→ Task statement
In the lines below, find the one that contains "struggles were fought" and write it out exactly, along with every line that follows it.

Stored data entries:
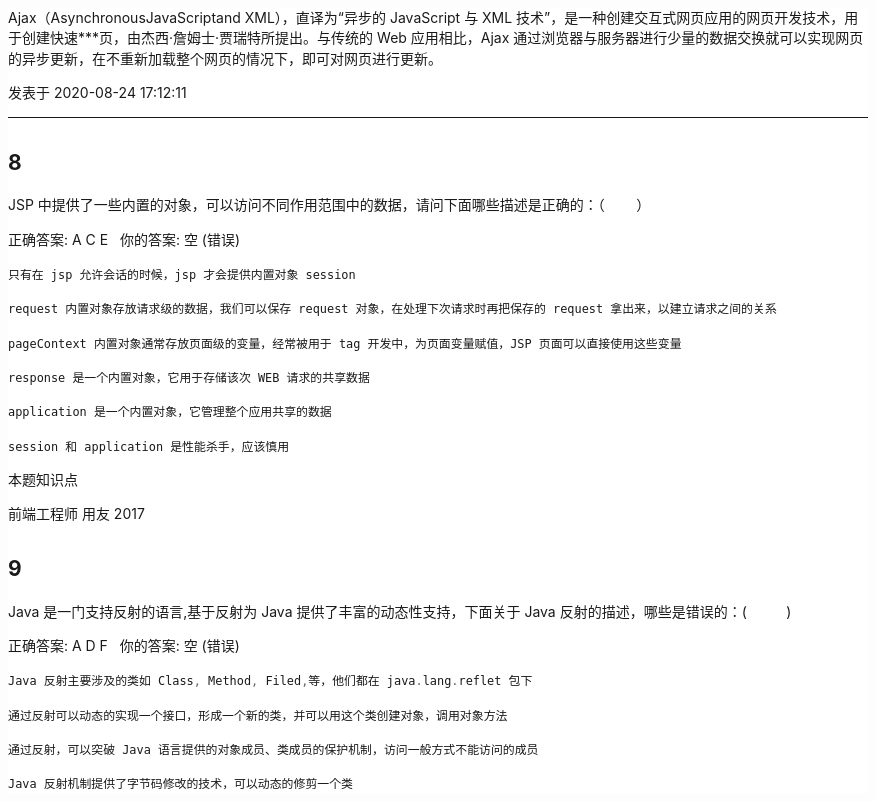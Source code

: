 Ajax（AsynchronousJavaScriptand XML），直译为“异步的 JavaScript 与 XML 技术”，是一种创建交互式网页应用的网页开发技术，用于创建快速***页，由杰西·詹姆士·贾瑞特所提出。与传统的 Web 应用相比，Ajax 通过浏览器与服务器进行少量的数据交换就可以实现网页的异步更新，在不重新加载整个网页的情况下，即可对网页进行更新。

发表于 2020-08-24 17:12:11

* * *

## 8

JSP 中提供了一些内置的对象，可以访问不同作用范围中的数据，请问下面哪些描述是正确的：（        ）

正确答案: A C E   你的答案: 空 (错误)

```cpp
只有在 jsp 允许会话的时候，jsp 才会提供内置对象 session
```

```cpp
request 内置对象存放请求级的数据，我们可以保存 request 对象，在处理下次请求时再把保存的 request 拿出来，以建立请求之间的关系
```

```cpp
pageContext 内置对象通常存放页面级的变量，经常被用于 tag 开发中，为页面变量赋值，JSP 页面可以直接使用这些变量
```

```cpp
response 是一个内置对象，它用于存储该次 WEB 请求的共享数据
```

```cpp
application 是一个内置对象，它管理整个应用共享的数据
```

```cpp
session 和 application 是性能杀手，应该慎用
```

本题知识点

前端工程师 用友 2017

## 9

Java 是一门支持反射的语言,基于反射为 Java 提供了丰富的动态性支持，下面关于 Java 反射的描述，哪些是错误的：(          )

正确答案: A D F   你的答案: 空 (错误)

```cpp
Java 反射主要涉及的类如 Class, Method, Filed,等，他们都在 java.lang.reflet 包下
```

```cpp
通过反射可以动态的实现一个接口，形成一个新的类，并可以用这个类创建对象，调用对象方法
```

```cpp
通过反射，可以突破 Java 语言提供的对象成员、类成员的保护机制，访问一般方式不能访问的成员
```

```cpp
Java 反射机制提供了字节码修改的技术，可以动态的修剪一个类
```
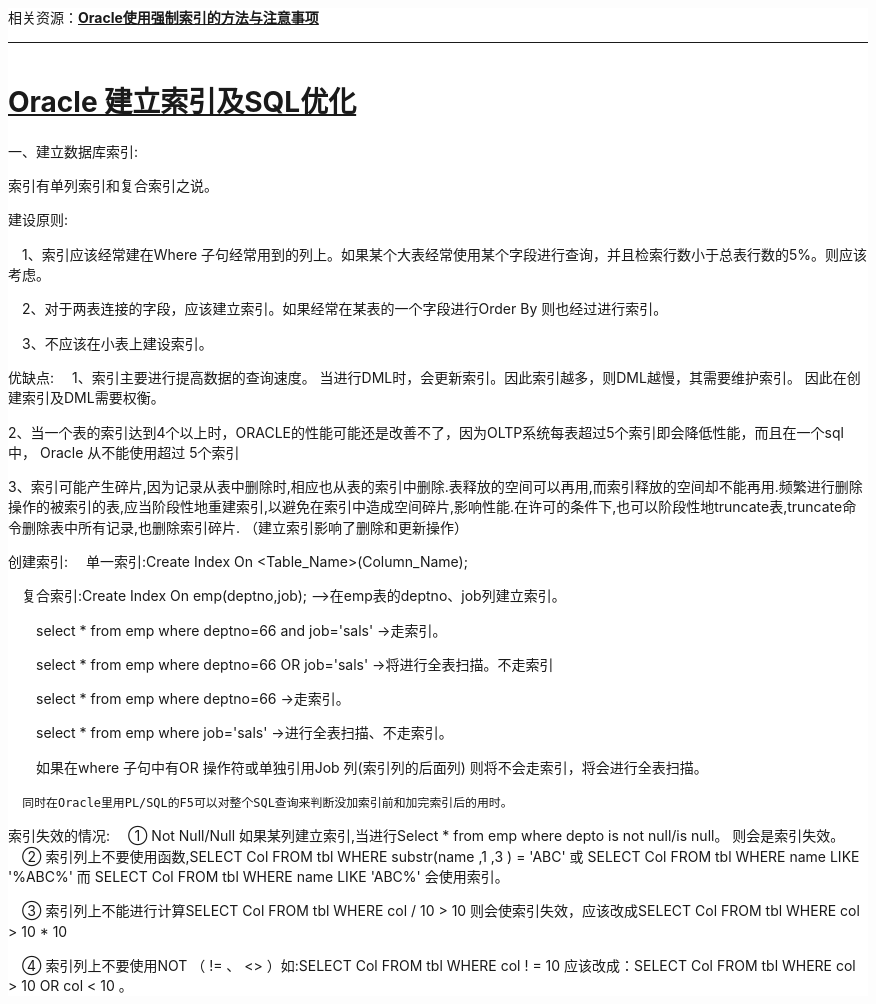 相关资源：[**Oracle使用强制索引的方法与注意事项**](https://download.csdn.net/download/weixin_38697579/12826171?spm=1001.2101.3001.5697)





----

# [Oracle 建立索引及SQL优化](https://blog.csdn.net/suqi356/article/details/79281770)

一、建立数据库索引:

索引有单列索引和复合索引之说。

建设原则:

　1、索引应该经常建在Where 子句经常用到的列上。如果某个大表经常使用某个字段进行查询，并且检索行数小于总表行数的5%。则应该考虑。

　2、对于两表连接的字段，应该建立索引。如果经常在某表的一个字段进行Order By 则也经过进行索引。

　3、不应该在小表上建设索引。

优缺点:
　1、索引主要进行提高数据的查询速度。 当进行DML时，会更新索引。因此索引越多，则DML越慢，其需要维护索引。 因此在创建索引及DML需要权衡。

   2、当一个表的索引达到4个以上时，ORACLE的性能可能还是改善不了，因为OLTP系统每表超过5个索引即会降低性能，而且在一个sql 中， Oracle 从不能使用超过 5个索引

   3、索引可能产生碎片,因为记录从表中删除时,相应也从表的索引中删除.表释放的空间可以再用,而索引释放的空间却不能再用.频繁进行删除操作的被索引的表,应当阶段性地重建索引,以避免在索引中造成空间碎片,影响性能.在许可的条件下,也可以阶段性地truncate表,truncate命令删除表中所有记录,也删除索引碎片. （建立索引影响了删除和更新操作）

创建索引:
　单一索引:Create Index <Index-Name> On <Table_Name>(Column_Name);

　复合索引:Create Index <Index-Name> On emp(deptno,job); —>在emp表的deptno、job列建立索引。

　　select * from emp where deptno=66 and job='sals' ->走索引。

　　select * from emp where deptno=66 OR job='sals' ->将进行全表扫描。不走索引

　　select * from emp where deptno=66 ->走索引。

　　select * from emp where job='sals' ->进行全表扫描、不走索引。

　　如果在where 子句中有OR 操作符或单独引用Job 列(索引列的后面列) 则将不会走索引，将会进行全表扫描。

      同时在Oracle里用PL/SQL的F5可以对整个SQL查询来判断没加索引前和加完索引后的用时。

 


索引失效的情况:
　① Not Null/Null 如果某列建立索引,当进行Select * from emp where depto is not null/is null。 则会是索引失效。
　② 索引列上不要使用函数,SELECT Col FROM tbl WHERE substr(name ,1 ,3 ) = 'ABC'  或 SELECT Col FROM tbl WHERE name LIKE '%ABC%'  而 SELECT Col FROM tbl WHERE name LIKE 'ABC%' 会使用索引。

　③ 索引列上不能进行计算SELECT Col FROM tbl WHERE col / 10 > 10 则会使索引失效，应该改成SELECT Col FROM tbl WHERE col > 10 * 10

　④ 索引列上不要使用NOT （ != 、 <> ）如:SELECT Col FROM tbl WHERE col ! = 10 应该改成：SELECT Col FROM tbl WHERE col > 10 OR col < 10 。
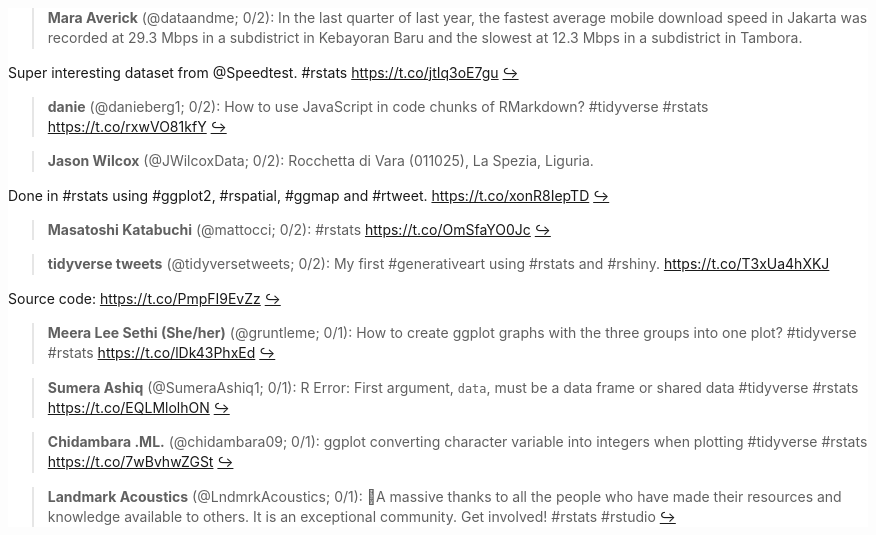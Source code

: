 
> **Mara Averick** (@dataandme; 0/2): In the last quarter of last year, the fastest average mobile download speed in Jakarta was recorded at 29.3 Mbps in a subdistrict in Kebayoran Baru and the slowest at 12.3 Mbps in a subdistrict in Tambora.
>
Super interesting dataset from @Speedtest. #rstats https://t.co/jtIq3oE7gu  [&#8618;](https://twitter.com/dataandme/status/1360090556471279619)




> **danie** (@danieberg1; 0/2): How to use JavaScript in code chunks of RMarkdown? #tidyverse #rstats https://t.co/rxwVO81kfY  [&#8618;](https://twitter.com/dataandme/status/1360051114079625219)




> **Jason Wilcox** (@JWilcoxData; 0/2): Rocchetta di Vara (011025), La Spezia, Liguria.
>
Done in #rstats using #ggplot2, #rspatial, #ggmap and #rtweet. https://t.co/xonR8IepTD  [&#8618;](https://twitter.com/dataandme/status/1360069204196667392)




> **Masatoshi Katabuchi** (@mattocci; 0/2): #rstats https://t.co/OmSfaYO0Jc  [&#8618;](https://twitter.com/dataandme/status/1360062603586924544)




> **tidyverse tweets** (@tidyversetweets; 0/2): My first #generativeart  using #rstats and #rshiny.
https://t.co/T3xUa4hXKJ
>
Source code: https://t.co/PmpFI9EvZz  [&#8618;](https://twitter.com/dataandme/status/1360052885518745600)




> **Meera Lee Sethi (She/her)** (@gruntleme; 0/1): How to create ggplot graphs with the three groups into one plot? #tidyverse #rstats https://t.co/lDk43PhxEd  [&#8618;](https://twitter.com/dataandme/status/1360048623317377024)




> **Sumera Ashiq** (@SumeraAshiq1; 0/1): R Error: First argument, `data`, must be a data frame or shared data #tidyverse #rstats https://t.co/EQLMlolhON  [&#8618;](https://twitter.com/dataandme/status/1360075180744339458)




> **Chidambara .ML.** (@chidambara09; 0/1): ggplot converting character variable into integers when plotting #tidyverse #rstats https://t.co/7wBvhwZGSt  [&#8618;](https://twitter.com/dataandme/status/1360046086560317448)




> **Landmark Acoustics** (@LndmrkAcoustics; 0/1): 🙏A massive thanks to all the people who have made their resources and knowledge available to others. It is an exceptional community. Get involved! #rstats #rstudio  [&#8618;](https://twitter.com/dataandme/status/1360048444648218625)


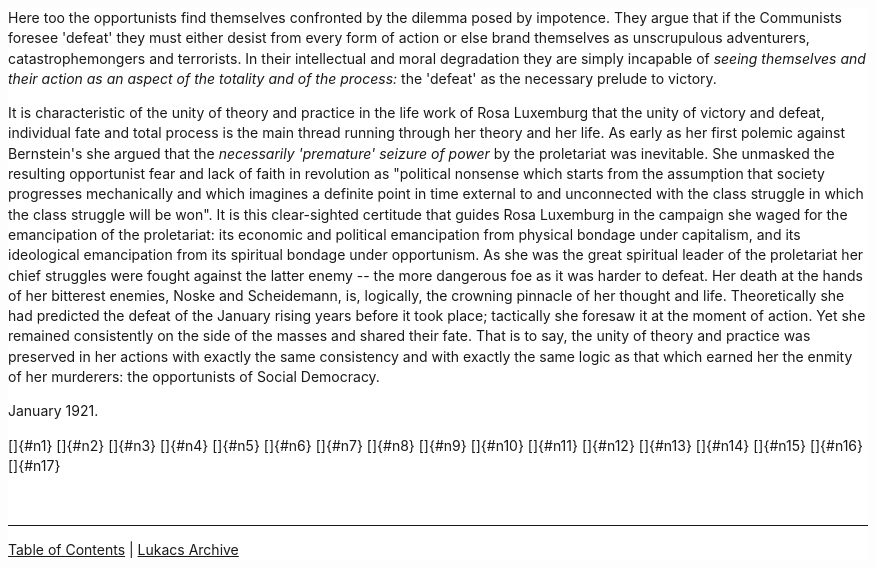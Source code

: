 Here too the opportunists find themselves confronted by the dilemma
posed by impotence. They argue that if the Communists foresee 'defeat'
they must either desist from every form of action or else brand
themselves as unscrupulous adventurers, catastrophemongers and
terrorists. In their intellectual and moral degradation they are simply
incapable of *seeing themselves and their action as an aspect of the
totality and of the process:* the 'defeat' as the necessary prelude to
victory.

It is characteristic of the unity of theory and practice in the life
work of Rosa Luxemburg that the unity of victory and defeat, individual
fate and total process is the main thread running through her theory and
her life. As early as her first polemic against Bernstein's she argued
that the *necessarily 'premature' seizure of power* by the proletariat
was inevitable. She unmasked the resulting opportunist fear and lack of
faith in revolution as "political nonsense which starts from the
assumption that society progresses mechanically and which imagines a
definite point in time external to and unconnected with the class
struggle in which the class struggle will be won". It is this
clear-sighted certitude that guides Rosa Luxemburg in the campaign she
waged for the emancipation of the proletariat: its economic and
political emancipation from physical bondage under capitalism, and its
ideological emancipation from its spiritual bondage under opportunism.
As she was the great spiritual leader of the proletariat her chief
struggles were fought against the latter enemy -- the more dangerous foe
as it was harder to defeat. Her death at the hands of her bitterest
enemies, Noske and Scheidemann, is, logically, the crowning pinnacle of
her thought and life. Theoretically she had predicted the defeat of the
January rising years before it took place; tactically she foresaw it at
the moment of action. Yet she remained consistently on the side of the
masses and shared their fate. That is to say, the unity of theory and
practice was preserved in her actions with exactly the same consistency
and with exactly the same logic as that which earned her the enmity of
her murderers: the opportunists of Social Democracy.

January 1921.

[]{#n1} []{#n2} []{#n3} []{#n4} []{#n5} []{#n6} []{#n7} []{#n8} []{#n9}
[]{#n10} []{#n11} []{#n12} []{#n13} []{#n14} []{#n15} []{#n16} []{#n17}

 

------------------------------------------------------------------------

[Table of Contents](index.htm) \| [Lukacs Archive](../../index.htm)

→ Solution to this task
struggles were fought against the latter enemy -- the more dangerous foe
as it was harder to defeat. Her death at the hands of her bitterest
enemies, Noske and Scheidemann, is, logically, the crowning pinnacle of
her thought and life. Theoretically she had predicted the defeat of the
January rising years before it took place; tactically she foresaw it at
the moment of action. Yet she remained consistently on the side of the
masses and shared their fate. That is to say, the unity of theory and
practice was preserved in her actions with exactly the same consistency
and with exactly the same logic as that which earned her the enmity of
her murderers: the opportunists of Social Democracy.

January 1921.

[]{#n1} []{#n2} []{#n3} []{#n4} []{#n5} []{#n6} []{#n7} []{#n8} []{#n9}
[]{#n10} []{#n11} []{#n12} []{#n13} []{#n14} []{#n15} []{#n16} []{#n17}

 

------------------------------------------------------------------------

[Table of Contents](index.htm) \| [Lukacs Archive](../../index.htm)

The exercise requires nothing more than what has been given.